What if the Enterprise had lost? Then, the Borg would have control of a Borg-ified state of the art Sovereign-class starship to do with as it pleases in the 21st century.

What if the Borg could use their neural link to Picard to gain a tactical advantage over the Federation fleet amassed over Earth?

What of the countless crewmembers who died/became Borg who wouldn't have died had Picard NOT joined in the battle? We know the Borg assimilated at least decks 26 to 11, so we don't have exact numbers as to how many were Borg-ified, but I imagine it's a lot.

Now, you could also argued that Picard saved the battle at Sector 001. We don't know if he did or not. The fleet could have stopped the cube without his help (albeit with more loss of ships and lives). Picard may have just sped up the end of the battle.

You could also argue Picard saved Earth. Well, so did Admiral Kirk, who, along with other charges (which did not include the deaths of 2/3rds of his crew), was still dropped in rank. So, why didn't Picard at least get a rank deduction? Or any discipline at all?

by blowing up a bloody borg cube?

"we are in the military which means if you fail it's a court martial offense - if you succeed we call it initiative" sorry, don't know where i remember thatone from
 
General Order 23
Subsection 7
Paragraph 3
Sub Paragraph 1.0.7

"If a Starfleet Captain violates orders, yet in the course of the movie said captain saves planet Earth from certain doom, said captain will avoid any logical and meaningful consequences to their career."
 
fbHP2bt.jpg


Stay un-assimilated, my friends.
 
Kirk's "punishment" was a bit of a fix to get him back in the Captain's chair and away from his desk. Everybody grinned and applauded when it was announced. If it was like a kid destroying a car he stole (but for the right reasons) getting an exact duplicate back as "punishment". He would've gotten off scot free otherwise just as Picard apparently got off here.


Starfleet and The Federation could then also claim they did punish Kirk for his actions. But at the end of the Day

1.>Kirk got back the Job he really wanted
2.>Starfleet and the UFP got one of their best Captain's back
 
The admirals who told our Picard to patrol the Neutral Zone, where from a different universe than the universe our Picard returned to, so the real issue is why wasn't our Picard put into detention (forever) for being alt universe refugee by an Admiralty who had no idea if our Picard was good or evil?
 
But....is Starfleet a military????
The battle in First Contact answers that question.
There was a huge, ponderous, never-ending debate a few months ago about "Is Starfleet a Military Organization"
The battle in First Contact answers that question too.

The Federation regularly engages in wars, sometimes multiple wars at the same time. If Starfleet isn't the Federation's military then who is? Because the Federation does have a force that fights it's many wars.
 
The battle in First Contact answers that question.The battle in First Contact answers that question too.

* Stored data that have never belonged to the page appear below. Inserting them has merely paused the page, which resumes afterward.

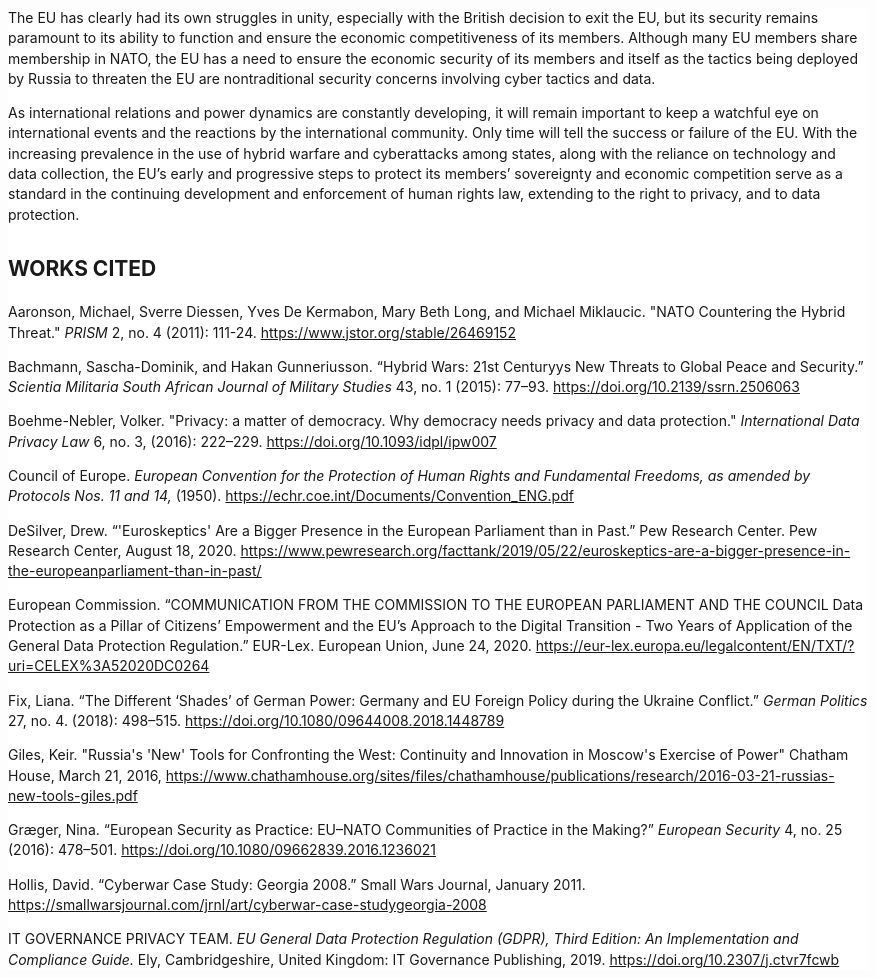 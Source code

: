 The EU has clearly had its own struggles in unity, especially with the British decision to exit the EU, but its security remains paramount to its ability to function and ensure the economic competitiveness of its members. Although many EU members share membership in NATO, the EU has a need to ensure the economic security of its members and itself as the tactics being deployed by Russia to threaten the EU are nontraditional security concerns involving cyber tactics and data.

As international relations and power dynamics are constantly developing, it will remain important to keep a watchful eye on international events and the reactions by the international community. Only time will tell the success or failure of the EU. With the increasing prevalence in the use of hybrid warfare and cyberattacks among states, along with the reliance on technology and data collection, the EU’s early and progressive steps to protect its members’ sovereignty and economic competition serve as a standard in the continuing development and enforcement of human rights law, extending to the right to privacy, and to data protection.


## WORKS CITED 

Aaronson, Michael, Sverre Diessen, Yves De Kermabon, Mary Beth Long, and Michael Miklaucic. "NATO Countering the Hybrid Threat." *PRISM* 2, no. 4 (2011): 111-24. https://www.jstor.org/stable/26469152 

Bachmann, Sascha-Dominik, and Hakan Gunneriusson. “Hybrid Wars: 21st Centuryys New Threats to Global Peace and Security.” *Scientia Militaria South African Journal of Military Studies* 43, no. 1 (2015): 77–93. https://doi.org/10.2139/ssrn.2506063 

Boehme-Nebler, Volker. "Privacy: a matter of democracy. Why democracy needs privacy and data protection." *International Data Privacy Law* 6, no. 3, (2016): 222–229. https://doi.org/10.1093/idpl/ipw007 

Council of Europe. *European Convention for the Protection of Human Rights and Fundamental Freedoms, as amended by Protocols Nos. 11 and 14,* (1950). https://echr.coe.int/Documents/Convention_ENG.pdf 

DeSilver, Drew. “'Euroskeptics' Are a Bigger Presence in the European Parliament than in Past.” Pew Research Center. Pew Research Center, August 18, 2020. https://www.pewresearch.org/facttank/2019/05/22/euroskeptics-are-a-bigger-presence-in-the-europeanparliament-than-in-past/ 

European Commission. “COMMUNICATION FROM THE COMMISSION TO THE EUROPEAN PARLIAMENT AND THE COUNCIL Data Protection as a Pillar of Citizens’ Empowerment and the EU’s Approach to the Digital Transition - Two Years of Application of the General Data Protection Regulation.” EUR-Lex. European Union, June 24, 2020. https://eur-lex.europa.eu/legalcontent/EN/TXT/?uri=CELEX%3A52020DC0264 

Fix, Liana. “The Different ‘Shades’ of German Power: Germany and EU Foreign Policy during the Ukraine Conflict.” *German Politics* 27, no. 4. (2018): 498–515. https://doi.org/10.1080/09644008.2018.1448789 

Giles, Keir. "Russia's 'New' Tools for Confronting the West: Continuity and Innovation in Moscow's Exercise of Power" Chatham House, March 21, 2016, https://www.chathamhouse.org/sites/files/chathamhouse/publications/research/2016-03-21-russias-new-tools-giles.pdf

Græger, Nina. “European Security as Practice: EU–NATO Communities of Practice in the Making?” *European Security* 4, no. 25 (2016): 478–501. https://doi.org/10.1080/09662839.2016.1236021 

Hollis, David. “Cyberwar Case Study: Georgia 2008.” Small Wars Journal, January 2011. https://smallwarsjournal.com/jrnl/art/cyberwar-case-studygeorgia-2008 

IT GOVERNANCE PRIVACY TEAM. *EU General Data Protection Regulation (GDPR), Third Edition: An Implementation and Compliance Guide.* Ely, Cambridgeshire, United Kingdom: IT Governance Publishing, 2019. https://doi.org/10.2307/j.ctvr7fcwb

The Federation regularly engages in wars, sometimes multiple wars at the same time. If Starfleet isn't the Federation's military then who is? Because the Federation does have a force that fights it's many wars.

*sigh....
 
One could just as well ask why Admiral Hayes wasn't subjected to any kind of disciplinary action.

Hayes' flagship was destroyed during the Battle of Sector 001, yet Hayes himself survived. And as we already know from "The Measure of a Man", a court-martial is standard procedure whenever a ship is lost. That same episode gave no indication that it matters HOW the ship was lost, so there must be another reason why Hayes was not court-martialed.

His rank can't be the issue, as I'm sure flag officers of all services have been subject to courts martial over the years.